[Collected data]
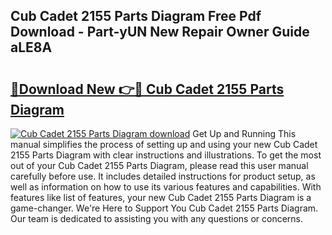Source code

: ## Cub Cadet 2155 Parts Diagram Free Pdf Download - Part-yUN New Repair Owner Guide aLE8A

# <h2><a href="http://dfh718.blite.top/?on=Cub+Cadet+2155+Parts+Diagram">🔗Download New 👉🔴 Cub Cadet 2155 Parts Diagram</a></h2>

[![Cub Cadet 2155 Parts Diagram download](https://i.imgur.com/lujVjoI.png)](http://dfh718.blite.top/?on=Cub+Cadet+2155+Parts+Diagram)
Get Up and Running This manual simplifies the process of setting up and using your new Cub Cadet 2155 Parts Diagram with clear instructions and illustrations. To get the most out of your Cub Cadet 2155 Parts Diagram, please read this user manual carefully before use. It includes detailed instructions for product setup, as well as information on how to use its various features and capabilities. With features like list of features, your new Cub Cadet 2155 Parts Diagram is a game-changer. We're Here to Support You Cub Cadet 2155 Parts Diagram. Our team is dedicated to assisting you with any questions or concerns.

WHAT IS REQUIRED
Restating the data word for word is the task, and pictures are to be omitted.

SOLUTION
Source code

: ## Cub Cadet 2155 Parts Diagram Free Pdf Download - Part-yUN New Repair Owner Guide aLE8A

# <h2><a href="http://dfh718.blite.top/?on=Cub+Cadet+2155+Parts+Diagram">🔗Download New 👉🔴 Cub Cadet 2155 Parts Diagram</a></h2>

[![Cub Cadet 2155 Parts Diagram download](https://i.imgur.com/lujVjoI.png)](http://dfh718.blite.top/?on=Cub+Cadet+2155+Parts+Diagram)
Get Up and Running This manual simplifies the process of setting up and using your new Cub Cadet 2155 Parts Diagram with clear instructions and illustrations. To get the most out of your Cub Cadet 2155 Parts Diagram, please read this user manual carefully before use. It includes detailed instructions for product setup, as well as information on how to use its various features and capabilities. With features like list of features, your new Cub Cadet 2155 Parts Diagram is a game-changer. We're Here to Support You Cub Cadet 2155 Parts Diagram. Our team is dedicated to assisting you with any questions or concerns.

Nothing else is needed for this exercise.